Want to visit one of our nearest planetary systems? It’s only 54 light-years away.
Astronomers using ground-based telescopes in Hawaii, California and Arizona have discovered three "super-Earth" planets in the newly found system orbiting a star at a distance closer than Mercury orbits the sun. They complete their "years" in just five, 15 and 24 days — unlike the 365 days for Earth.
"It would be great to be a kid on these planets," said University of Hawaii astronomy professor Andrew Howard, one of the authors of a paper describing the new find. "You’d have a birthday every few days."
All joking aside, the planets — which orbit very close to their host star with masses seven to eight times that of Earth’s — are much too hot to support kids or any other life form as we know it, he said.
Howard was part of a team of astronomers from UH-Manoa, the University of California at Berkeley, the University of California Observatories and Tennessee State University that found the planets using measurements from the W.M. Keck Observatory on Mauna Kea, the Automated Planet Finder Telescope at Lick Observatory in California and the Automatic Photometric Telescope at Fairborn Observatory in Arizona.

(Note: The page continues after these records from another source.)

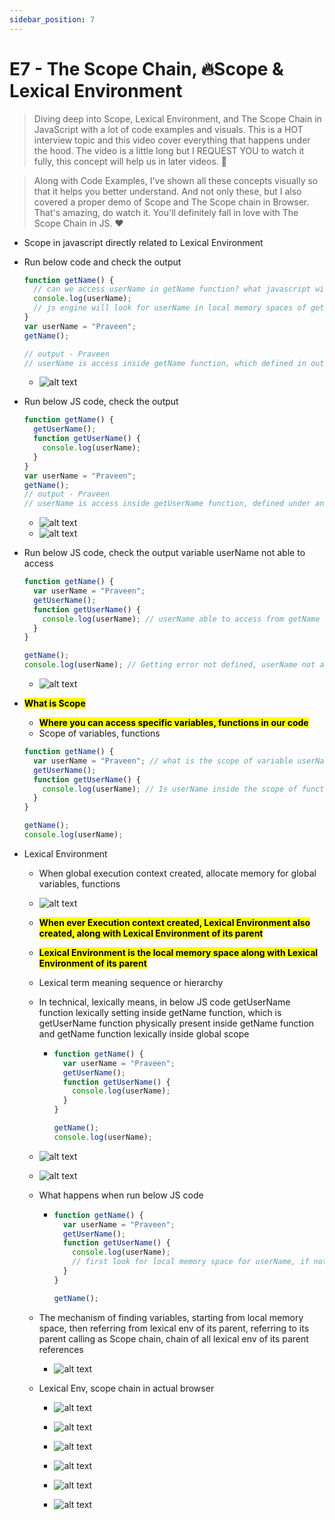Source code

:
 ```yaml
---
sidebar_position: 7
---
```


# E7 - The Scope Chain, 🔥Scope & Lexical Environment

> Diving deep into Scope, Lexical Environment, and The Scope Chain in JavaScript with a lot of code examples and visuals. This is a HOT interview topic and this video cover everything that happens under the hood. The video is a little long but I REQUEST YOU to watch it fully, this concept will help us in later videos. 🙏

> Along with Code Examples, I've shown all these concepts visually so that it helps you better understand. And not only these, but I also covered a proper demo of Scope and The Scope chain in Browser. That's amazing, do watch it. You'll definitely fall in love with The Scope Chain in JS. ❤️

- Scope in javascript directly related to Lexical Environment

- Run below code and check the output

  ```javascript
  function getName() {
    // can we access userName in getName function? what javascript will do when looking for userName
    console.log(userName);
    // js engine will look for userName in local memory spaces of getName function execution context
  }
  var userName = "Praveen";
  getName();

  // output - Praveen
  // userName is access inside getName function, which defined in outside
  ```

  - ![alt text](images/plw4t0tt.hqi.png)

- Run below JS code, check the output

  ```javascript
  function getName() {
    getUserName();
    function getUserName() {
      console.log(userName);
    }
  }
  var userName = "Praveen";
  getName();
  // output - Praveen
  // userName is access inside getUserName function, defined under another function
  ```

  - ![alt text](images/bd2guswn.4d3.png)
  - ![alt text](images/fk3v0ckl.gt2.png)

- Run below JS code, check the output variable userName not able to access

  ```javascript
  function getName() {
    var userName = "Praveen";
    getUserName();
    function getUserName() {
      console.log(userName); // userName able to access from getName function, print output as Praveen
    }
  }

  getName();
  console.log(userName); // Getting error not defined, userName not able to access from getName function
  ```

  - ![alt text](images/havyc2u2.uf2.png)

- **<mark>What is Scope</mark>**

  - **<mark>Where you can access specific variables, functions in our code</mark>**
  - Scope of variables, functions

  ```javascript
  function getName() {
    var userName = "Praveen"; // what is the scope of variable userName, which means where can access variable userName
    getUserName();
    function getUserName() {
      console.log(userName); // Is userName inside the scope of function getUserName, can access userName inside getUserName function
    }
  }

  getName();
  console.log(userName);
  ```

- Lexical Environment

  - When global execution context created, allocate memory for global variables, functions

  - ![alt text](images/jb2iulwq.jyw.png)

  - **<mark>When ever Execution context created, Lexical Environment also created, along with Lexical Environment of its parent</mark>**
  - **<mark>Lexical Environment is the local memory space along with Lexical Environment of its parent</mark>**
  - Lexical term meaning sequence or hierarchy
  - In technical, lexically means, in below JS code getUserName function lexically setting inside getName function, which is getUserName function physically present inside getName function and getName function lexically inside global scope

    - ```javascript
      function getName() {
        var userName = "Praveen";
        getUserName();
        function getUserName() {
          console.log(userName);
        }
      }

      getName();
      console.log(userName);
      ```

  - ![alt text](images/faxwuyin.2qe.png)
  - ![alt text](images/natasz4q.lby.png)
  - What happens when run below JS code

    - ```javascript
      function getName() {
        var userName = "Praveen";
        getUserName();
        function getUserName() {
          console.log(userName);
          // first look for local memory space for userName, if not find then look into its lexical env of its parent reference
        }
      }

      getName();
      ```

  - The mechanism of finding variables, starting from local memory space, then referring from lexical env of its parent, referring to its parent calling as Scope chain, chain of all lexical env of its parent references

    - ![alt text](images/xiujb5i4.24f.png)

  - Lexical Env, scope chain in actual browser

    - ![alt text](images/oogadlaq.jzk.png)

    - ![alt text](images/qznjboko.ehh.png)

    - ![alt text](images/imagezxdasd.png)

    - ![alt text](images/o4nwq2hg.yqi.png)

    - ![alt text](images/imageddff.png)

    - ![alt text](images/fdfsimage.png)
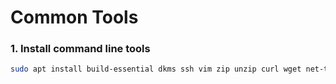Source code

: # Common Tools

### 1. Install command line tools
```bash
sudo apt install build-essential dkms ssh vim zip unzip curl wget net-tools apt-transport-https tar bzip2 gzip git gpg
```
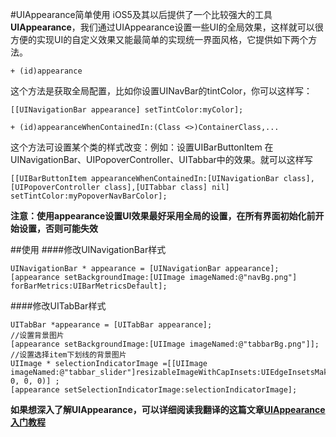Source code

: #UIAppearance简单使用
iOS5及其以后提供了一个比较强大的工具**UIAppearance**，我们通过UIAppearance设置一些UI的全局效果，这样就可以很方便的实现UI的自定义效果又能最简单的实现统一界面风格，它提供如下两个方法。
```
+ (id)appearance
```
这个方法是获取全局配置，比如你设置UINavBar的tintColor，你可以这样写：
```
[[UINavigationBar appearance] setTintColor:myColor];
```

```
+ (id)appearanceWhenContainedIn:(Class <>)ContainerClass,...
```

这个方法可设置某个类的样式改变：例如：设置UIBarButtonItem 在UINavigationBar、UIPopoverController、UITabbar中的效果。就可以这样写
```
[[UIBarButtonItem appearanceWhenContainedIn:[UINavigationBar class], [UIPopoverController class],[UITabbar class] nil] setTintColor:myPopoverNavBarColor];
```

**注意：使用appearance设置UI效果最好采用全局的设置，在所有界面初始化前开始设置，否则可能失效**

##使用
####修改UINavigationBar样式
```
UINavigationBar * appearance = [UINavigationBar appearance];
[appearance setBackgroundImage:[UIImage imageNamed:@"navBg.png"] forBarMetrics:UIBarMetricsDefault];
```

####修改UITabBar样式
```
UITabBar *appearance = [UITabBar appearance];
//设置背景图片
[appearance setBackgroundImage:[UIImage imageNamed:@"tabbarBg.png"]];
//设置选择item下划线的背景图片
UIImage * selectionIndicatorImage =[[UIImage imageNamed:@"tabbar_slider"]resizableImageWithCapInsets:UIEdgeInsetsMake(4, 0, 0, 0)] ;
[appearance setSelectionIndicatorImage:selectionIndicatorImage];
```
**如果想深入了解UIAppearance，可以详细阅读我翻译的这篇文章[UIAppearance入门教程](./contents/拿来主义/UIAppearance入门教程/UIAppearance入门教程.md)**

The astronomers pointed their telescopes at a star known as HD 7924, which is one of the few hundred brightest stars in our galaxy, Howard said, but visible on Earth only from a darkened location under the best of conditions.

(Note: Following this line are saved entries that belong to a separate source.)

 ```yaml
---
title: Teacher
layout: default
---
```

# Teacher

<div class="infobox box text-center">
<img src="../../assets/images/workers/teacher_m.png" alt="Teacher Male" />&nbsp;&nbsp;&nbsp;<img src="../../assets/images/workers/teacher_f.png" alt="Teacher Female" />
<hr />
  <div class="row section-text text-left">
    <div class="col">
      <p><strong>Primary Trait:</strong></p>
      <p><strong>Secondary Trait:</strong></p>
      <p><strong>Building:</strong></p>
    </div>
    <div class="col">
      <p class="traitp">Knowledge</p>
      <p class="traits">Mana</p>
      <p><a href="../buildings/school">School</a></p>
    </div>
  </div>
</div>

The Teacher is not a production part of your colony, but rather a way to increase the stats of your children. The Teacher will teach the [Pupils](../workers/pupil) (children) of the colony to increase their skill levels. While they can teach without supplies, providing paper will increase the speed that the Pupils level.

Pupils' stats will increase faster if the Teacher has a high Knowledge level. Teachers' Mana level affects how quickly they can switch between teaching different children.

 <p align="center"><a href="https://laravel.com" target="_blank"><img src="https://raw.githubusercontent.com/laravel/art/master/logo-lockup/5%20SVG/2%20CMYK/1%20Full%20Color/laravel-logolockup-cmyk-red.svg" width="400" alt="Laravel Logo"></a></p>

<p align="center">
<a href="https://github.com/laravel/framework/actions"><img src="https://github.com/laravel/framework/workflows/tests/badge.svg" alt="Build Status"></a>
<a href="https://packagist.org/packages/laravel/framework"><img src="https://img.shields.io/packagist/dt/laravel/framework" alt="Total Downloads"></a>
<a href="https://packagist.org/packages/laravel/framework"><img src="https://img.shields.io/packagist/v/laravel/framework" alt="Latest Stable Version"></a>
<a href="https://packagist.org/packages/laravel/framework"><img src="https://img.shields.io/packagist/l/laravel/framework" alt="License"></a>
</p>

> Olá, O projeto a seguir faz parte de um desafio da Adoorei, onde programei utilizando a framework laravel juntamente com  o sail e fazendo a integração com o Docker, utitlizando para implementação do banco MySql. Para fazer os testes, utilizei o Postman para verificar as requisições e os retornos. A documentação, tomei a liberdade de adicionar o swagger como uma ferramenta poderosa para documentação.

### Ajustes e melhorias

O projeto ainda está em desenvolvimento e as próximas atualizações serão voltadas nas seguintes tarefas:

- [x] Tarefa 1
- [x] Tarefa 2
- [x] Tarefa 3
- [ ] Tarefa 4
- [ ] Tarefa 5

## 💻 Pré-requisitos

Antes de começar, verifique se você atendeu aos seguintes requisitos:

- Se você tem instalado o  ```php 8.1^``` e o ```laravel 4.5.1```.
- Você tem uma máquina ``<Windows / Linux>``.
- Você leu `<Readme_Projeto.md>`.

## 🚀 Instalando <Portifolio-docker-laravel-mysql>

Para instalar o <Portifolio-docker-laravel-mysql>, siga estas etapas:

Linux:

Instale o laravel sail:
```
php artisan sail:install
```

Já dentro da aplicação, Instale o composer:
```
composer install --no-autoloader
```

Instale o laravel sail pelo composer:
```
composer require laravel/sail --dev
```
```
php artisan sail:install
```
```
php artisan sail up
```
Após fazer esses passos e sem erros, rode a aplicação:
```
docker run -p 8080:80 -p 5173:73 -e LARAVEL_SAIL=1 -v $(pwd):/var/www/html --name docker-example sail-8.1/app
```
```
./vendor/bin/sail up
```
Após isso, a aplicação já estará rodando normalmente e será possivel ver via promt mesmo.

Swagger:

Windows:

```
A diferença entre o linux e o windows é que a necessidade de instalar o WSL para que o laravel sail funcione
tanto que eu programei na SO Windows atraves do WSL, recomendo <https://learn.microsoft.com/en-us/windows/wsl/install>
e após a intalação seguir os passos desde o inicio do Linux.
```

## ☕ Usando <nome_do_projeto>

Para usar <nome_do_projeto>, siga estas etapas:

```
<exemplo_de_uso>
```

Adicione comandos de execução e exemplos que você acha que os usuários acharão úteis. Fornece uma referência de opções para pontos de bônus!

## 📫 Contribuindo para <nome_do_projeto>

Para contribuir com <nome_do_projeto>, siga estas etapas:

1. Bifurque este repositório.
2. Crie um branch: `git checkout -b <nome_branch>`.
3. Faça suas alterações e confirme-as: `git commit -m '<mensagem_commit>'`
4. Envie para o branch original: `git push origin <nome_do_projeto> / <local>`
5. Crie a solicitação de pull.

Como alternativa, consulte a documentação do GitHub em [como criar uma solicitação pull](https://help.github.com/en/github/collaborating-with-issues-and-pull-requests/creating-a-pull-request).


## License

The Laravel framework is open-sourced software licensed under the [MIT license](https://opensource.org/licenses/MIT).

The team discovered the new planets by detecting the wobble of HD 7924 as the planets orbited and pulled on the star gravitationally. The Automated Planet Finder Telescope and Keck Observatory mapped out the planets’ orbits over more than a decade using the Doppler technique that has found hundreds of larger planets orbiting stars. The Arizona telescope took key measurements of the brightness of the star.

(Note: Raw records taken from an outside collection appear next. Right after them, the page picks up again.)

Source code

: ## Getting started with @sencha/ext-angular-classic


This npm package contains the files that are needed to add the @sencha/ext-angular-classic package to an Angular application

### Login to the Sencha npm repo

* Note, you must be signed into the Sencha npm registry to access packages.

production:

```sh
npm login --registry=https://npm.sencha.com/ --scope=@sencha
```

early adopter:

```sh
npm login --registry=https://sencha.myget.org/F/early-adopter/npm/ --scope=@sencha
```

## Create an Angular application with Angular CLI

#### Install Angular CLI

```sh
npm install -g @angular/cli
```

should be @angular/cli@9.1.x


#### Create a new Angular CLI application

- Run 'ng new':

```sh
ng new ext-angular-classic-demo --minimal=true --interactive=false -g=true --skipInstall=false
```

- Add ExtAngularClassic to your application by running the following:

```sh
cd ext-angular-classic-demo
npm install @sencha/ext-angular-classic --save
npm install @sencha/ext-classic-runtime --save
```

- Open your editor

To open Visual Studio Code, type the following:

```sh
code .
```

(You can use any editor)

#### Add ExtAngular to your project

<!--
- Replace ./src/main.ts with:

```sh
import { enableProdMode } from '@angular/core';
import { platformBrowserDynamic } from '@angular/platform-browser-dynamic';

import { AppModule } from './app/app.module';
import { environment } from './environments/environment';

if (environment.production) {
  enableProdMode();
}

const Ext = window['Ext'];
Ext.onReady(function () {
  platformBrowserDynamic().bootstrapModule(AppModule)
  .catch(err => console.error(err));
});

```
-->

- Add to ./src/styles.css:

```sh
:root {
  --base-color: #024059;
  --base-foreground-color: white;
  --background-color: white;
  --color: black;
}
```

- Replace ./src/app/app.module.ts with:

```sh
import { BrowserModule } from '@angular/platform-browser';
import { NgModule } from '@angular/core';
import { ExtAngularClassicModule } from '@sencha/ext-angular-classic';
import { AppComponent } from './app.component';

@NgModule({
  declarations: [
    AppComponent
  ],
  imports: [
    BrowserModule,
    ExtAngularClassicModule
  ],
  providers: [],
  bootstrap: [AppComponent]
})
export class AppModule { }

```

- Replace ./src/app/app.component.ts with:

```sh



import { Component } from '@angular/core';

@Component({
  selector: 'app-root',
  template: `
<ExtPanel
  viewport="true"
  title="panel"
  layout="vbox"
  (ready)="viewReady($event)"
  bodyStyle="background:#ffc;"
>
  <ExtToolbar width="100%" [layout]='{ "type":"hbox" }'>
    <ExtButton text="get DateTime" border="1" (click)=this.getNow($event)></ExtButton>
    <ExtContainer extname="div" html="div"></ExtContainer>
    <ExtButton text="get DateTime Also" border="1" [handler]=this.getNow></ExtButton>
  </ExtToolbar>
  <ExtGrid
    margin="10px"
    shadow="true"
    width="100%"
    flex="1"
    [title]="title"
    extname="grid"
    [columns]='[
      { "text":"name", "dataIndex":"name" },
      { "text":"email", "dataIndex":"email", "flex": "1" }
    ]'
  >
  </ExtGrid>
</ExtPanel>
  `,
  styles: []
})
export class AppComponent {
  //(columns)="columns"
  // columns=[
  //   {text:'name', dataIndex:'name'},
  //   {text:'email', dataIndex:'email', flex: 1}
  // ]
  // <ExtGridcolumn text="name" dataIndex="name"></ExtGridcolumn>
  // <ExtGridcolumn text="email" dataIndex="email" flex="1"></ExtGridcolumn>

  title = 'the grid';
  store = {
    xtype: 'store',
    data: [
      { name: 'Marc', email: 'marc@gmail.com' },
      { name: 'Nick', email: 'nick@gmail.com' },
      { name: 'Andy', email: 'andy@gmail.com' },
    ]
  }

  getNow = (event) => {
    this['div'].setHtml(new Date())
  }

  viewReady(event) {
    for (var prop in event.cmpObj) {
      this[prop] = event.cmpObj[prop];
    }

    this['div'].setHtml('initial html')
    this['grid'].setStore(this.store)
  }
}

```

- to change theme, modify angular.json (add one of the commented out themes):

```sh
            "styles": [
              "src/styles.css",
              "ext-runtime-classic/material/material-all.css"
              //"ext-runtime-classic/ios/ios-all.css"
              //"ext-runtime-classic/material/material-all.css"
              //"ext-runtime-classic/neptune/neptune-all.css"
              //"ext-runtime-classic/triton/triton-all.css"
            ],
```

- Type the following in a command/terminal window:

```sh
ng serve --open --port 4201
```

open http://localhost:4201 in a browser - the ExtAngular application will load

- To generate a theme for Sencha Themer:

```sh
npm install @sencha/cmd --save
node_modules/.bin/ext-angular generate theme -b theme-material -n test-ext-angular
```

The paper presenting this work, "Three super-Earths orbiting HD 7924," has been accepted for publication in the Astrophysical Journal and is available at arxiv.org/ abs/1504.06629.
Lead author Benjamin J. Fulton, one of Howard’s graduate students, said the discovery was aided greatly with the help of the new Automated Planet Finder.
"It’s incredibly valuable," he said. "It can search for planets every clear night of the year." Fulton said he initially used the Automated Planet Finder like an ordinary telescope, staying up all night searching star to star while controlling the device remotely from Hawaii.
But the idea of letting a computer take the night shift was more appealing after months of little rest.
"We decided we needed more sleep," he said. "So we wrote software to replace ourselves with a robot."
The Keck Observatory in 2009 discovered the first evidence of planets orbiting HD 7924, finding the innermost planet using the HIRES (High Resolution Echelle Spectrometer) instrument installed on the 10-meter Keck I telescope.
This same combination was also used to find other nearby super-Earths — planets larger than Earth but smaller than an ice giant like Neptune — in searches led by Howard and UC Berkeley professor Geoffrey Marcy, who is also listed on the discovery team.
It took five years of additional observations at Keck Observatory and a year and a half of work by the Automated Planet Finder to find the two additional planets orbiting HD 7924.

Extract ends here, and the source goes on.